_Available data_
#####

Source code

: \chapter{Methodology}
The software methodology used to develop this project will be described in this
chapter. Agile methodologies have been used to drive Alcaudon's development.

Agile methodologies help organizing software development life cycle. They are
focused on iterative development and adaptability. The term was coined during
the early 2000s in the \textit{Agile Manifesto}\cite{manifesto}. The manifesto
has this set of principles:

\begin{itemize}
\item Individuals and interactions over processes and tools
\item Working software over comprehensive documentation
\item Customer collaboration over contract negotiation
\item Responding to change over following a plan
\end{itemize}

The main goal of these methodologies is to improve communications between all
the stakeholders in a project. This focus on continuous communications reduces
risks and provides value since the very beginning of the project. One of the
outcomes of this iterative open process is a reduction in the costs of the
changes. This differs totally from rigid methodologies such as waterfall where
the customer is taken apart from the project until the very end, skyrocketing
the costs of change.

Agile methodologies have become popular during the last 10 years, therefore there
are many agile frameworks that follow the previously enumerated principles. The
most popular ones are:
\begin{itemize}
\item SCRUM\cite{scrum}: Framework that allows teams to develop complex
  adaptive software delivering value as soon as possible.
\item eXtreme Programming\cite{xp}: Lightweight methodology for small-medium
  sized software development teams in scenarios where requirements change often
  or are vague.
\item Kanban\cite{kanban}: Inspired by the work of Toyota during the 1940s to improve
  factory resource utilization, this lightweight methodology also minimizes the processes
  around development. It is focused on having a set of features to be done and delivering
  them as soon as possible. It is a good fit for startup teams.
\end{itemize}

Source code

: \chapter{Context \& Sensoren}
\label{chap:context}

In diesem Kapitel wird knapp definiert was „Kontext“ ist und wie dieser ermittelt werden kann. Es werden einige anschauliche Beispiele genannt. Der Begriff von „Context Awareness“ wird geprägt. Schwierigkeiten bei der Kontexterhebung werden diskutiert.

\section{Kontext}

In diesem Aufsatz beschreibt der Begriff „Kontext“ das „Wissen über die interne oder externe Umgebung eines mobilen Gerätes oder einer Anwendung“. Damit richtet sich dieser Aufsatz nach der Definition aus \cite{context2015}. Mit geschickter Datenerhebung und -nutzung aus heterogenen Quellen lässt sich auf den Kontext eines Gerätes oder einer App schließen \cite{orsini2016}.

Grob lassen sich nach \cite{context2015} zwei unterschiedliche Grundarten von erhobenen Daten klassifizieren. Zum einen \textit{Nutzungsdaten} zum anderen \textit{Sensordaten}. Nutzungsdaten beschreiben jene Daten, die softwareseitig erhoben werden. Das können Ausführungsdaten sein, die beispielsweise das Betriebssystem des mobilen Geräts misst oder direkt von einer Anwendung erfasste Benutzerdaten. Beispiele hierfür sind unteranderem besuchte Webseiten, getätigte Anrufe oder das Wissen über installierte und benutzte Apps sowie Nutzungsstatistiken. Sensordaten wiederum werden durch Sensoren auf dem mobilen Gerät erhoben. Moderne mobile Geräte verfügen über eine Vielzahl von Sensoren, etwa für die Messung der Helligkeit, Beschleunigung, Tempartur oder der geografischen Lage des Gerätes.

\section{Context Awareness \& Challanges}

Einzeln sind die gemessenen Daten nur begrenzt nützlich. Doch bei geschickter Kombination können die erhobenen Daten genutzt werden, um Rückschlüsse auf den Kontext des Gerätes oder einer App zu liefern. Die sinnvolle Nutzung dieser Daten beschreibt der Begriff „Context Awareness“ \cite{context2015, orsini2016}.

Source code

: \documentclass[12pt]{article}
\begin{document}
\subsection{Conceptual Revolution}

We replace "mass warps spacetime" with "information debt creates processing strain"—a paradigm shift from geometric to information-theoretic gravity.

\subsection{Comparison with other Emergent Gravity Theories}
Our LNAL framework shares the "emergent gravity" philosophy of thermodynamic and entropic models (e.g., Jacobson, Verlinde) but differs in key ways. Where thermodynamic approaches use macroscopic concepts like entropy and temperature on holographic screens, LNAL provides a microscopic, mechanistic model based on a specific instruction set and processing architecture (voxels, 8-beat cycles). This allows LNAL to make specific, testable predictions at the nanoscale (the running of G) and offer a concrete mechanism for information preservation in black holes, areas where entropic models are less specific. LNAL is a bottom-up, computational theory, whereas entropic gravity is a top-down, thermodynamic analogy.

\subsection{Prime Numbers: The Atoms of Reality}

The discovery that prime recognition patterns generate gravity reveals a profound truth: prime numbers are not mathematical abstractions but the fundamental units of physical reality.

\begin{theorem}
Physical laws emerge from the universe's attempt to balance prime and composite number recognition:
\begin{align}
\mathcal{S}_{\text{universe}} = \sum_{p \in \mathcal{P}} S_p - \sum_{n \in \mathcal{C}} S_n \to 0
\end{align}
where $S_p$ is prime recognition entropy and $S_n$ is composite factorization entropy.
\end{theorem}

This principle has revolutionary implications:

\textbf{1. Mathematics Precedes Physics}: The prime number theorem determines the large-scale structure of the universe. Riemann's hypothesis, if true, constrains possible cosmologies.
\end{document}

#####

_Exercise directions_
Each line from the top of the records through the one with "focused on iterative" should be returned exactly. Leave out everything else.

_Answer to this problem_
Source code

: \chapter{Methodology}
The software methodology used to develop this project will be described in this
chapter. Agile methodologies have been used to drive Alcaudon's development.

Agile methodologies help organizing software development life cycle. They are
focused on iterative development and adaptability. The term was coined during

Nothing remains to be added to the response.